*** RECORDS ***

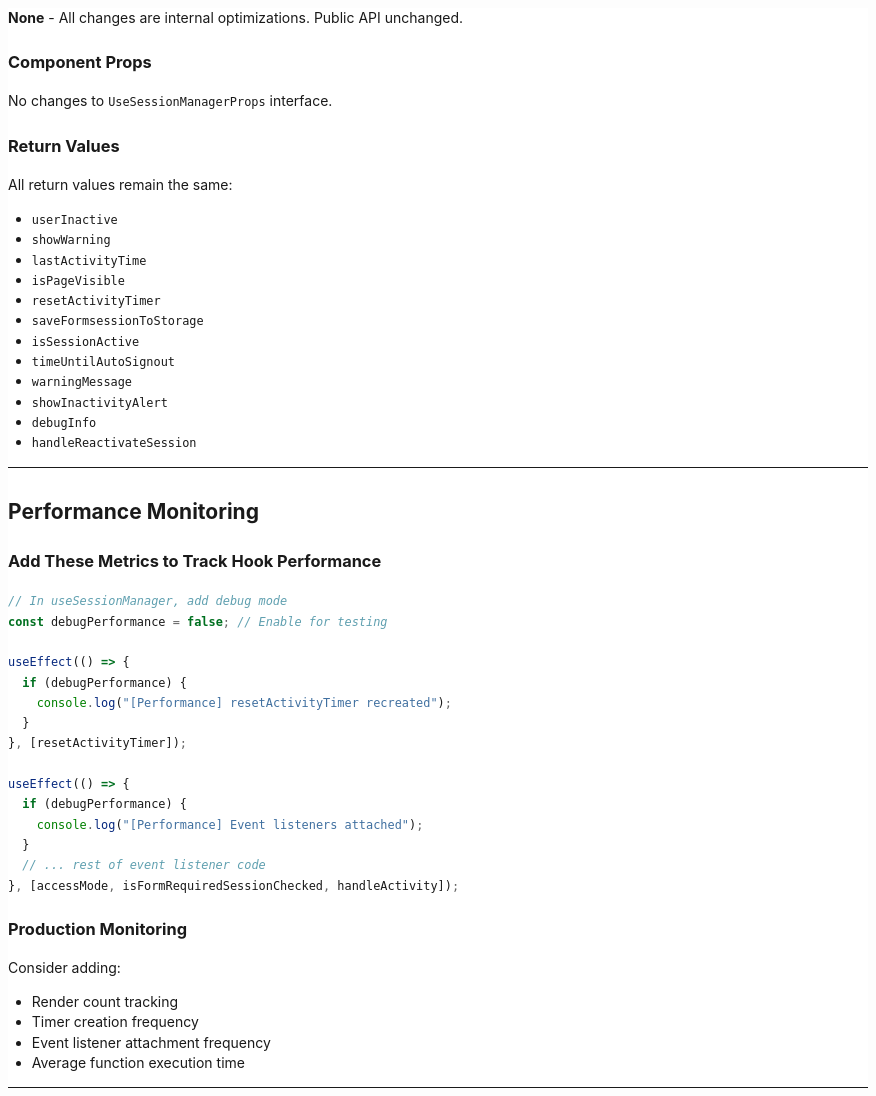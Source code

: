 **None** - All changes are internal optimizations. Public API unchanged.

### Component Props

No changes to `UseSessionManagerProps` interface.

### Return Values

All return values remain the same:

- `userInactive`
- `showWarning`
- `lastActivityTime`
- `isPageVisible`
- `resetActivityTimer`
- `saveFormsessionToStorage`
- `isSessionActive`
- `timeUntilAutoSignout`
- `warningMessage`
- `showInactivityAlert`
- `debugInfo`
- `handleReactivateSession`

---

## Performance Monitoring

### Add These Metrics to Track Hook Performance

```typescript
// In useSessionManager, add debug mode
const debugPerformance = false; // Enable for testing

useEffect(() => {
  if (debugPerformance) {
    console.log("[Performance] resetActivityTimer recreated");
  }
}, [resetActivityTimer]);

useEffect(() => {
  if (debugPerformance) {
    console.log("[Performance] Event listeners attached");
  }
  // ... rest of event listener code
}, [accessMode, isFormRequiredSessionChecked, handleActivity]);
```

### Production Monitoring

Consider adding:

- Render count tracking
- Timer creation frequency
- Event listener attachment frequency
- Average function execution time

---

***

→ EXERCISE REQUIREMENTS: Everything from the line containing "## Performance Monitoring" to the end of the records must be written out exactly; include both of those lines and no others.

→ TASK SOLUTION:
## Performance Monitoring

### Add These Metrics to Track Hook Performance

```typescript
// In useSessionManager, add debug mode
const debugPerformance = false; // Enable for testing

useEffect(() => {
  if (debugPerformance) {
    console.log("[Performance] resetActivityTimer recreated");
  }
}, [resetActivityTimer]);

useEffect(() => {
  if (debugPerformance) {
    console.log("[Performance] Event listeners attached");
  }
  // ... rest of event listener code
}, [accessMode, isFormRequiredSessionChecked, handleActivity]);
```

### Production Monitoring

Consider adding:

- Render count tracking
- Timer creation frequency
- Event listener attachment frequency
- Average function execution time

---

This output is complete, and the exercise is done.